SHORT STORIES: PETER MURPHYreviews Light LiftingBy Alexander MacLeod Jonathan Cape, 211pp. £15.99stg
THERE'S A NO-NONSENSE music-business maxim that states simply this: put your best track at the start of an album, the second-best next, and so on. Flying by similar lights, Alexander MacLeod begins his debut short-story collection, Light Lifting, with Miracle Mile, a 36-page firecracker that tells the tale of two college-age sprinters racing the train tunnels from the Michigan Central railway station north to Windsor, Ontario. As anyone who saw MacLeod read a portion of this piece at the 2011 Cork International Short Story Festival will likely testify, it's a high-octane performance that feels less written than recited from memory: a casual, anecdotal tone that belies the skill of the telling.
MacLeod, born in Cape Breton and raised in Ontario, son of the Impac-winning novelist and short-story writer Alistair, is one of those writers whose work appears effortless only because they're paddling like the devil under the surface.
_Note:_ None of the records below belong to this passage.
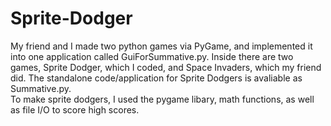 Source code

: # Sprite-Dodger
My friend and I made two python games via PyGame, and implemented it into one application called GuiForSummative.py.
Inside there are two games, Sprite Dodger, which I coded, and Space Invaders, which my friend did.
The standalone code/application for Sprite Dodgers is avaliable as Summative.py.<br >
To make sprite dodgers, I used the pygame libary, math functions, as well as file I/O to score high scores.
Light Liftingwas written over a 15-year period of apprenticeship. It shows. The following passage might pertain to the craft of writing as much as to the loneliness of the long-distance runner.
“If you ever wanted to see what it was like on the other side, you would need to change your entire life and get rid of almost everything else. You have to make choices: you can’t run and be an astronaut. Can’t run and have a full-time job. Can’t run and have a girlfriend who doesn’t run. When I stopped going to church or coming home for holidays, my mother used to worry that I was losing my balance, but I never met a balanced guy who got anything done. There’s nothing new about this stuff. You have to sign the same deal if you want to be good – I mean truly good – at anything.”
MacLeod prioritises story over technique (or, to be more precise, he uses story as technique). These seven tales are as stark as Springsteen's Nebraska. No postmodern smoke and mirrors, no pop-culture deconstructionist riffs, nothing that might mask deficient plotting or characterisation. Stylewise, he'd sit quite easily among dirty realists such as Carver or Wolff, or maybe TC Boyle. He doesn't bother much with the short story as allegorical parable, and his language is pitched on just the right side of utilitarian. It's worth noting that all the people in his stories have jobs, even the youngsters. MacLeod's characters are defined by what they do – parenting, sprinting, playing street hockey, lugging breeze blocks – not what they think.
The sole concession to experimental narrative structure here is Wonder About Parents, which describes a young father rushing to an emergency room, reeking from a rare night out, after his daughter has been hospitalised with a kidney infection.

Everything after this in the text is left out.